The validity of the obtained models is verified by comparing the simulation results with the corresponding results obtained from the CDEGS software. Furthermore, to assess the effectiveness of ANFIS-BSA for predicting the induced pipeline voltage, its performances are compared with the following methods: MLP, SVR, ANFIS, MLP-PSO, MLP-CSA, MLP-BSA, SVR-PSO, SVR-CSA, SVR-BSA, ANFIS-PSO, and ANFIS-CSA.

The procedure of the proposed methodology for predicting the induced voltage on both mitigated and unmitigated pipelines is illustrated in Figure 3. Commonly, for finding the practical models generated by the machine learning algorithms, a similar process is carried out. Hence, for obtaining the optimal AI based models to predict the induced voltage on the metallic pipelines, the following serial steps are followed for all applied approaches in this study.
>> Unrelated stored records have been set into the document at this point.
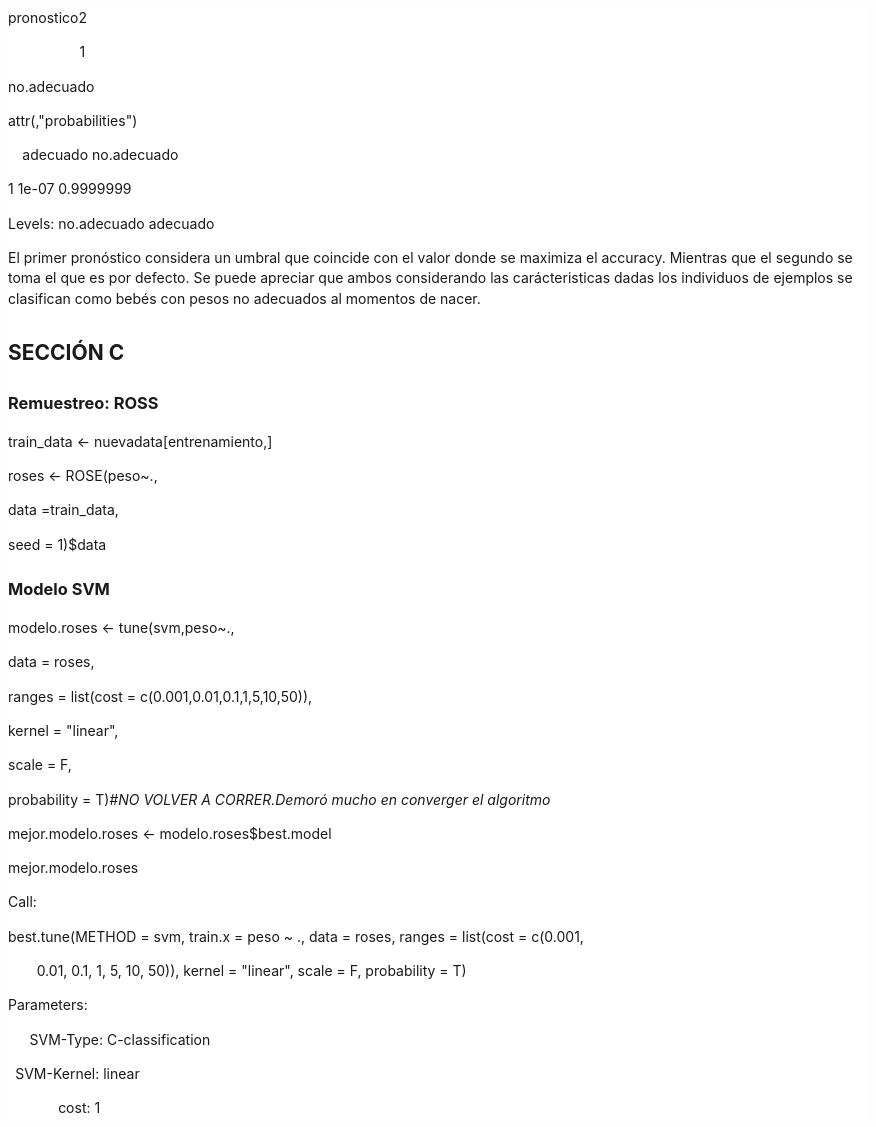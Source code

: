 [](#cb16-10)pronostico2

`          `1 

no.adecuado 

attr(,"probabilities")

`  `adecuado no.adecuado

1    1e-07   0.9999999

Levels: no.adecuado adecuado

El primer pronóstico considera un umbral que coincide con el valor donde se maximiza el accuracy. Mientras que el segundo se toma el que es por defecto. Se puede apreciar que ambos considerando las carácteristicas dadas los individuos de ejemplos se clasifican como bebés con pesos no adecuados al momentos de nacer.
## **SECCIÓN C**
### **Remuestreo: ROSS**
[](#cb18-1)train\_data <- nuevadata[entrenamiento,]

[](#cb18-2)roses <- ROSE(peso~.,

[](#cb18-3)              data =train\_data,

[](#cb18-4)               seed = 1)$data
### **Modelo SVM**
[](#cb19-1)modelo.roses <- tune(svm,peso~.,

[](#cb19-2)                     data = roses,

[](#cb19-3)                     ranges = list(cost = c(0.001,0.01,0.1,1,5,10,50)),

[](#cb19-4)                     kernel = "linear",

[](#cb19-5)                     scale = F,

[](#cb19-6)                     probability = T)*#NO VOLVER A CORRER.Demoró mucho en converger el algoritmo*

[](#cb19-7)mejor.modelo.roses <- modelo.roses$best.model

[](#cb19-8)mejor.modelo.roses

Call:

best.tune(METHOD = svm, train.x = peso ~ ., data = roses, ranges = list(cost = c(0.001, 

`    `0.01, 0.1, 1, 5, 10, 50)), kernel = "linear", scale = F, probability = T)


Parameters:

`   `SVM-Type:  C-classification 

` `SVM-Kernel:  linear 

`       `cost:  1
• The independent variables consisted of four inputs representing fault current, soil resistivity, separation distance, and mitigation system, while the dependent variable represented the total pipeline’s maximum voltage.
• Both dependent and independent variables were randomly distributed into two different phases: fifty of the total sixty-five systems with different configurations as the training phase, and the reminder as the testing phase. Since the range of dependent and independent variables varies widely, both variables were normalized by Equation (19). To speed up the learning process, the observed data were normalized prior to data processing. The main purpose of raw data normalization was unifying the observed data into a common scale.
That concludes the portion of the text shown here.